Monday in a Division III sectional semifinal in Bucyrus, the host Redmen donned similar uniforms and got a similar result. Another lefthander hurler, Austin Lutz, tossed a gem to lead his team to victory.
There was no 95-mile-per-hour fastball, but Lutz handcuffed Carey hitters all afternoon. When it was all said and done, Lutz threw a two-hit shutout – where only one of those hits left the infield – in a 7-0 Bucyrus victory.
“I didn’t see 95 with a change-up that can tear up those lefties, but he was our Chris Sale tonight,” Bucyrus coach Jeff Fisher said. “He was our player of the game.”
Austin Tschanen had a bunt single in the third inning and Dylan Musgrave laced a single to left in the seventh. But that was all the offense Carey could muster against Lutz.

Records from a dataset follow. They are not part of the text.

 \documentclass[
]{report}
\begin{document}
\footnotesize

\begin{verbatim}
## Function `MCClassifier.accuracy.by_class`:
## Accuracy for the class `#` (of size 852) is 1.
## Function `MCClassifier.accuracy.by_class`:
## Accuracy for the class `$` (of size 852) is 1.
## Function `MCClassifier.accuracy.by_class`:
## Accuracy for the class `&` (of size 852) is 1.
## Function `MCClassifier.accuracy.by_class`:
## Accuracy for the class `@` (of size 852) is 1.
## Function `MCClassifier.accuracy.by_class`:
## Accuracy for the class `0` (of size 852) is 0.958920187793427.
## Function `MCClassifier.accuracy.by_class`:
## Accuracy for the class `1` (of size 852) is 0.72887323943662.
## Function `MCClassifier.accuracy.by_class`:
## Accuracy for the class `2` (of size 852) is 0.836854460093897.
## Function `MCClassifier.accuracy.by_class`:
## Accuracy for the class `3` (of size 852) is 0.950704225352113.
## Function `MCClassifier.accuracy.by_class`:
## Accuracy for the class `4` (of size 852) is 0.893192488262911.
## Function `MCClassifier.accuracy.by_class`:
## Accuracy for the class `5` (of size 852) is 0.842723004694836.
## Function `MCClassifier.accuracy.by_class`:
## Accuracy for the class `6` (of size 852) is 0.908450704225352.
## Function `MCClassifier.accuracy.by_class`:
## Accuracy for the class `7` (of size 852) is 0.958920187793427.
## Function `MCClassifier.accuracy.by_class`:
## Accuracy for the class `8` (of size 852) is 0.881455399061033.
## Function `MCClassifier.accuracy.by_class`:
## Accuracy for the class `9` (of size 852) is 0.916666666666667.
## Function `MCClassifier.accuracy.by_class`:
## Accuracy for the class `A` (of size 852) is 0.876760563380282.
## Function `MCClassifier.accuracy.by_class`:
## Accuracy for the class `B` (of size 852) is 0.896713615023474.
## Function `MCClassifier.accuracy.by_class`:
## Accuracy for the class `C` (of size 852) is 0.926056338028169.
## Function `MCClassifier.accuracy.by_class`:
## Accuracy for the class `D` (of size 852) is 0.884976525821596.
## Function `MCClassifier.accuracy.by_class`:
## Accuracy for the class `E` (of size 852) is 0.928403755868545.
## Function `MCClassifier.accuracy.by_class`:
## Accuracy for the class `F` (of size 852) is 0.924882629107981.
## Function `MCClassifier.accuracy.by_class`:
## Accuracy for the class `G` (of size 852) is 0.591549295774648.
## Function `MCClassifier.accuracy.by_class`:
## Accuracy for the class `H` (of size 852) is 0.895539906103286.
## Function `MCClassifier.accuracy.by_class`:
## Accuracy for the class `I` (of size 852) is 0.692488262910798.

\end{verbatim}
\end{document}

“He did a good job of changing speeds and we just didn’t hit the ball very hard, and wasn’t very aggressive at the plate,” Carey coach Joey Roark.
Bucyrus wasn’t raking the ball all over the yard either, only managing three hits on the day, but some Carey defensive lapses, coupled with eight walks allowed by Blue Devil pitching, were costly in ending the Blue Devils’ tournament run.
The Redmen took a 1-0 lead in the bottom of the first when Preston Ford reached on an error and eventually came around to score off a wild pitch.
The score remained the same into the third inning when Carey starter Matt Holsinger struggled to find the strike zone. The first four batters of the inning walked allowing for one run. Holsinger came back to strike out Cole Hollis, then nearly got himself out of the jam by getting Levi Wendling to ground back up the middle for a possible double play. But the Blue Devil defense couldn’t make the play and the third Redmen run crossed the plate.
Bucyrus scored two more that inning off a fielder’s choice and another-bases loaded walk to open up a 5-0 lead.
“That’s kind’ve been us all year, we not very good defensively,” Roark said. “Someone needs to step up and make a play and help the pitcher out when he’s struggling. Just haven’t done it all year. … When you only give up three or four hits, you can’t give up seven runs. That’s been us all year; can’t throw strikes.”
Prior to that, Carey had its own chance to break the game open in the top half of the inning.
Carey loaded the bases with one out off a pair of walks and Tschanen’s bunt single. But a strikeout and a fly ball to center ended the threat.
“We’re down 1-0 there in the top of the third, had bases loaded, one out and had a guy strike out, and that’s a killer.” Roark said. “You got to put the bat on the ball in that situation and we didn’t; could’ve had a big inning. After that, that was pretty much it. We only got a couple hits. Guys hit the ball, we only had four strikeouts I believe. They hit the ball, but it wasn’t very hard and it was right at somebody.”
Fisher credited his senior for working himself out of trouble, and the defense behind him for coming up with plays.
“Austin is a guy that you look at the stat sheet, that is about 50-50 strikeouts to walks and he’s got some wildness in him at times,” Fisher said. “I thought defensively, if he just puts the ball in play, pitch to contact, then good things will happen. And he did that. He kind of found his command a little bit and was able to work out of it.”
Carey never posed a serious threat to Lutz again. Only one more runner reached as far as second base and that came in the seventh inning. Bucyrus meanwhile pushed across two more in the sixth for the final margin.
Bucyrus (8-12) moves on to face top-seeded and No. 3 state ranked Ontario in the sectional finals. Carey (5-15) ends its tournament run but still has five games remaining on its schedule.